Here are the articles- donor milk vs formula supplementation- https://pubmed.ncbi.nlm.nih.gov/35730582/
Informal milk sharing- https://www.liebertpub.com/doi/10.1089/bfm.2022.0013
Complementary feeding position statement in preterms- https://ijponline.biomedcentral.com/articles/10.1186/s13052-022-01275-w
Invitro model of human lactocytes to assess drug secretion- https://www.sciencedirect.com/science/article/pii/S2590156722000111
Katherine Jacque says
Ladies, Thank You so much for your podcasts! With each one I seem to hear a tidbit or three that I ponder, and many times I’m awed by the sciences that you share.
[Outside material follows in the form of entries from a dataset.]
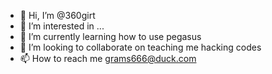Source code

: - 👋 Hi, I’m @360girt
- 👀 I’m interested in ...
- 🌱 I’m currently learning how to use pegasus
- 💞️ I’m looking to collaborate on teaching me hacking codes
- 📫 How to reach me grams666@duck.com

<!---
360girt/360girt is a ✨ special ✨ repository because its `README.md` (this file) appears on your GitHub profile.
You can click the Preview link to take a look at your changes.
--->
These discussions totally enhance my knowledge.
I heard in this discussion regarding the supplementation of human milk and having donor human milk in the freezer as a “just in case” backup.
The “just in case” scenario not only undermines the milk makers’ confidence in their ability to provide the amount of milk their baby needs, it may also give permission to skip a milk removal.
I was most troubled by the comment
*….. so they don’t cluster feed at night….*.
Reducing the number of night feedings has been shown to reduce weight gain and milk supply, and is important for neurological growth as well as emotional stability. (sorry, I don’t have the citation for that).
I, myself, have given a new parent/s permission to skip one milk removal when it is apparent that they are overwhelmed and going over the edge with fatigue, with the caveats of overfull breasts and production reduction.
A follow up visit usually results in happier parent/s and increased supply, though on occasion a choice is made for a different feeding plan, which we totally support as well.
Thank You again for the information you share!